The required output is the lines below from the line containing "affecting user migration." to the line containing "4. **Core Module", inclusive, retyped exactly. No other lines belong in it.

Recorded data
[Start of Attachment]

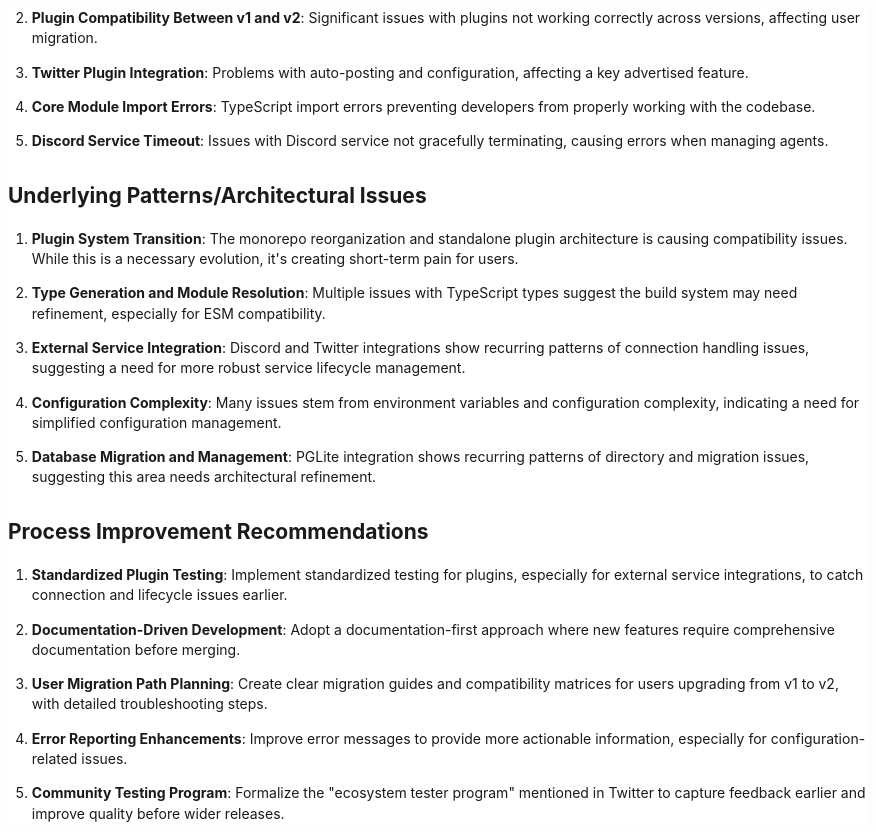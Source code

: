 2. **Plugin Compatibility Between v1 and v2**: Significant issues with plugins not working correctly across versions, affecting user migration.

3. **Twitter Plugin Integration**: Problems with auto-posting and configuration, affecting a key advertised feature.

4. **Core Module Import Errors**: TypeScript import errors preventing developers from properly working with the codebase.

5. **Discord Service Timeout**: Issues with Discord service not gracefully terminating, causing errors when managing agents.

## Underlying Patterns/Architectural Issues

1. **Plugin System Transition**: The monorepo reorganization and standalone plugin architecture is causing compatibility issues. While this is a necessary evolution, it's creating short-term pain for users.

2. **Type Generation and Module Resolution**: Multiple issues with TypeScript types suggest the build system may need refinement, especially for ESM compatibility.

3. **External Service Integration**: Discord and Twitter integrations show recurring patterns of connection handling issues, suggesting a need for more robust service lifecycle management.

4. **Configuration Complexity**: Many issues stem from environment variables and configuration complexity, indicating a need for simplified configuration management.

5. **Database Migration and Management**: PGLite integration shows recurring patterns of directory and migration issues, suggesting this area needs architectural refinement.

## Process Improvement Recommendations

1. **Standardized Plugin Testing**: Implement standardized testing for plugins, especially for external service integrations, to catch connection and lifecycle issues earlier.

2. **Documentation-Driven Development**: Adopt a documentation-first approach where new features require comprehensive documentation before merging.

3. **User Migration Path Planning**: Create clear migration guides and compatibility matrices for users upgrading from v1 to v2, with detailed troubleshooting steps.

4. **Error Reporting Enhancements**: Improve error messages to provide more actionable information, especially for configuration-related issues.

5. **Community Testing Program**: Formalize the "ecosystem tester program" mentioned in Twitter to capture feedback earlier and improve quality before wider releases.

[End of Attachment]

Solution below →
: 2. **Plugin Compatibility Between v1 and v2**: Significant issues with plugins not working correctly across versions, affecting user migration.

3. **Twitter Plugin Integration**: Problems with auto-posting and configuration, affecting a key advertised feature.

4. **Core Module Import Errors**: TypeScript import errors preventing developers from properly working with the codebase.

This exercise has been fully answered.